El capítulo de José Luis Ledesma, "La 'primavera trágica' de 1936 y la pendiente hacia la guerra civil", que es un buen complemento al de Francisco Pérez Sánchez, "Las reformas de la primavera del 36", muy concentrado en el análisis de las distintas medidas de reforma de la República, supone un buen colofón a este recomendable libro. Ledesma no duda en calificar de "leyenda negra" lo de la amenaza revolucionaria pretextada por las derechas conspiradoras, sublevadas y golpistas (p. 311), pero matiza algo que es de justicia. No hubo una violencia especialmente significativa de las izquierdas antes de la sublevación militar (quizá fuera mayor la sistemática provocación de los pistoleros falangistas y católicos), pero sí se encendió en cierto grado a raíz de dicha sublevación. Pero eso, obviamente, requiere otro juicio. No se puede amalgamar con la anterior, como ha hecho sistemáticamente la historiografía franquista muchos de cuyos seguidores siguen produciendo esa bazofia seudohistórica y legitimatoria en defensa del que quizá haya sido el régimen más bestial, cruento, asesino y vergonzoso de la historia de este sufrido país.

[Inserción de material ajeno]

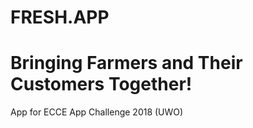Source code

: # FRESH.APP
# Bringing Farmers and Their Customers Together!
App for ECCE App Challenge 2018 (UWO)


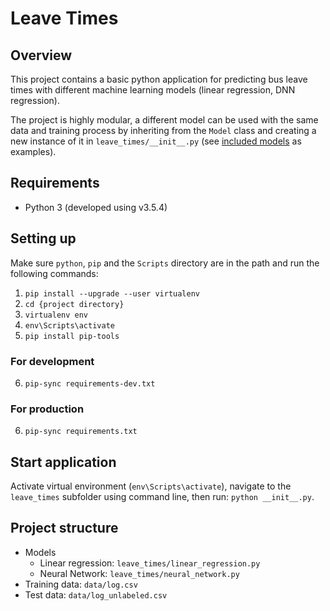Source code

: # Leave Times

## Overview

This project contains a basic python application for predicting bus leave times with different machine learning models (linear regression, DNN regression).

The project is highly modular, a different model can be used with the same data and training process by inheriting from the `Model` class and creating a new instance of it in `leave_times/__init__.py` (see [included models](#project-structure) as examples).

## Requirements

- Python 3 (developed using v3.5.4)

## Setting up

Make sure `python`, `pip` and the `Scripts` directory are in the path and run the following commands:

  1. `pip install --upgrade --user virtualenv`
  2. `cd {project directory}`
  3. `virtualenv env`
  4. `env\Scripts\activate`
  5. `pip install pip-tools`

### For development

  6. `pip-sync requirements-dev.txt`

### For production

  6. `pip-sync requirements.txt`

## Start application

Activate virtual environment (`env\Scripts\activate`), navigate to the `leave_times` subfolder using command line, then run: `python __init__.py`.

## Project structure

- Models
  - Linear regression: `leave_times/linear_regression.py`
  - Neural Network: `leave_times/neural_network.py`
- Training data: `data/log.csv`
- Test data: `data/log_unlabeled.csv`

Añádase a todo lo anterior con su poderosa armazón historiográfica la reproducción de los originales de las abrumadoras pruebas de cargo que aportan los autores: los contratos de Roma y en anexos los documentos elaborados por el general Mola en preparación del golpe de Estado de julio de 1936 que demuestran una clara voluntad de recurrir a la máxima violencia de la guerra para derribar la República y continuar luego con una política de represión y terror en contra de la población civil en términos que la conciencia posterior de la humanidad ha calificado de genocidio. Estos torturadores españoles que reclama hoy la justicia argentina son en realidad los servidores y perpetuadores de un régimen ilegal, delictivo, terrorista y genocida, preparado con mucha antelación a julio de 1936. Los contratos de Roma, por lo demás, ya se ha dicho, no apuntaban a un mero "golpe de Estado". Basta con ver el material bélico comprado que tan profusamente se describe. Además, lo que estas cuentas prueban asimismo es la directa implicación de Mussolini en la preparación del asalto armado contra la República española. Fueron los alemanes y los italianos quienes ayudaron decisivamente a Franco a ganar la guerra. Los rusos llegaron mucho más tarde y, por razones evidentes, pudieron hacer bastante menos.
Efectivamente, bienvenido este último libro sobre la guerra civil. Una guerra que aún no ha terminado.